ACCRA, Amnesty International (AI) has urged the Government of Ghana to abolish the death penalty.

Its acting director in Ghana, Frank Doyi, said here Tuesday: “The death penalty is the ultimate denial of human rights. It is premeditated and cold-blooded killing of a human being by the State. This cruel, inhuman and degrading punishment is done in the name of justice.”

He said the death penalty violates the right to life as proclaimed in the Universal Declaration of Human rights and that Ghana’s policy on the death penalty was out of step with the rest of the world and that abolition of the death penalty would reinforce Ghana’ commitment to human rights.
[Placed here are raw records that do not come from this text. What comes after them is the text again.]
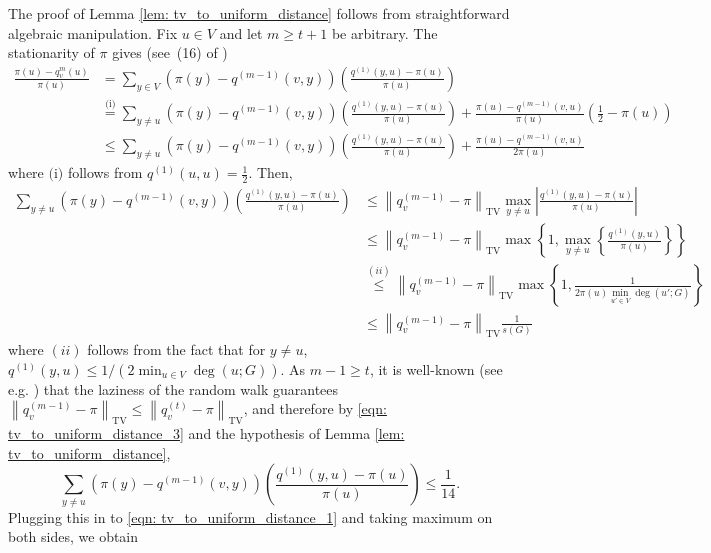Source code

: \documentclass[11pt,twoside]{article}
\theoremstyle{definition}
\newcommand{\set}[1]{\left\{#1\right\}}
\newcommand{\abs}[1]{\left \lvert #1 \right \rvert}
\newcommand{\norm}[1]{\left\lVert#1\right\rVert}
\newcommand{\1}{\mathbbm{1}}
\begin{document}
The proof of Lemma \ref{lem: tv_to_uniform_distance} follows from straightforward algebraic manipulation. Fix $u \in V$ and let $m \geq t + 1$ be arbitrary. The stationarity of $\pi$ gives (see~(16) of \citep{morris2005})
\begin{align}
\frac{\pi(u) - q_v^{m}(u)}{\pi(u)} & = \sum_{y \in V} \left(\pi(y) - q^{(m-1)}(v,y)\right) \left(\frac{q^{(1)}(y,u) - \pi(u)}{\pi(u)}\right) \nonumber \\
& \overset{\text{(i)}}{=} \sum_{y \neq u} \left(\pi(y) - q^{(m-1)}(v,y)\right) \left(\frac{q^{(1)}(y,u) - \pi(u)}{\pi(u)}\right) + \frac{\pi(u) - q^{(m - 1)}(v,u)}{\pi(u)} \left(\frac{1}{2} - \pi(u)\right) \nonumber \\
& \leq \sum_{y \neq u} \left(\pi(y) - q^{(m-1)}(v,y)\right) \left(\frac{q^{(1)}(y,u) - \pi(u)}{\pi(u)}\right) + \frac{\pi(u) - q^{(m - 1)}(v,u)}{2 \pi(u)} \label{eqn: tv_to_uniform_distance_1}
\end{align}
where $\text{(i)}$ follows from $q^{(1)}(u,u) = \frac{1}{2}$. Then,
\begin{align}
\sum_{y \neq u} \left(\pi(y) - q^{(m-1)}(v,y)\right) \left(\frac{q^{(1)}(y,u) - \pi(u)}{\pi(u)}\right) & \leq \norm{q_v^{(m-1)} - \pi}_{\mathrm{TV}} \max_{y \neq u} \abs{\frac{q^{(1)}(y,u) - \pi(u)}{\pi(u)}} \nonumber \\
& \leq \norm{q_v^{(m-1)} - \pi}_{\mathrm{TV}} \max \set{1, \max_{y \neq u}\set{\frac{q^{(1)}(y,u)}{\pi(u)}}} \nonumber \\
& \overset{(ii)}{\leq} \norm{q_v^{(m-1)} - \pi}_{\mathrm{TV}} \max \set{1, \frac{1}{2 \pi(u) \min_{u' \in V} \deg(u';G) }} \nonumber \\
& \leq \norm{q_v^{(m-1)} - \pi}_{\mathrm{TV}} \frac{1}{s(G)} \label{eqn: tv_to_uniform_distance_3}
\end{align}
where $(ii)$ follows from the fact that for $y \neq u$, $q^{(1)}(y,u) \leq 1/\left(2 \min_{u \in V} \deg(u; G)\right)$. As $m - 1 \geq t$, it is well-known (see e.g. \cite{lovasz1990}) that the laziness of the random walk guarantees $\norm{q_v^{(m - 1)} - \pi}_{\mathrm{TV}} \leq \norm{q_v^{(t)} - \pi}_{\mathrm{TV}}$, and therefore by \eqref{eqn: tv_to_uniform_distance_3} and the hypothesis of Lemma \ref{lem: tv_to_uniform_distance},
\begin{equation*}
\sum_{y \neq u} \left(\pi(y) - q^{(m-1)}(v,y)\right) \left(\frac{q^{(1)}(y,u) - \pi(u)}{\pi(u)}\right) \leq \frac{1}{14}.
\end{equation*}
Plugging this in to \eqref{eqn: tv_to_uniform_distance_1} and taking maximum on both sides, we obtain
\end{document}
Speaking during the launch of the Amnesty International Global Report: Death Sentences and Executions 2016, he said Article 13 of the 1992 Ghanaian Constitution guarantees the right to life, although the same article allows for the death penalty and that Article 3(3) provides for the mandatory death sentence for persons convicted of high treason.

“We call on the Government of Ghana to expedite action on the review of the 1992 Constitution to Amend articles 3 (3) and 13 (1) of the 1992 Constitution to remove the mandatory death sentence for persons convicted of high treason, (3(3)) and to prohibit the execution of the citizens by the State, (13(1)),” he said.

He noted that according to information that the Ghana Prisons Service provided to AI, no execution had been carried out in 2016, while 17 death sentences were imposed by the courts. Doyi said at the end of the year, 148 people were under sentence of death, seven of whom were foreign nationals — five Togolese, one Burkinabe and one Nigerian. Four commutations were granted and one person was exonerated.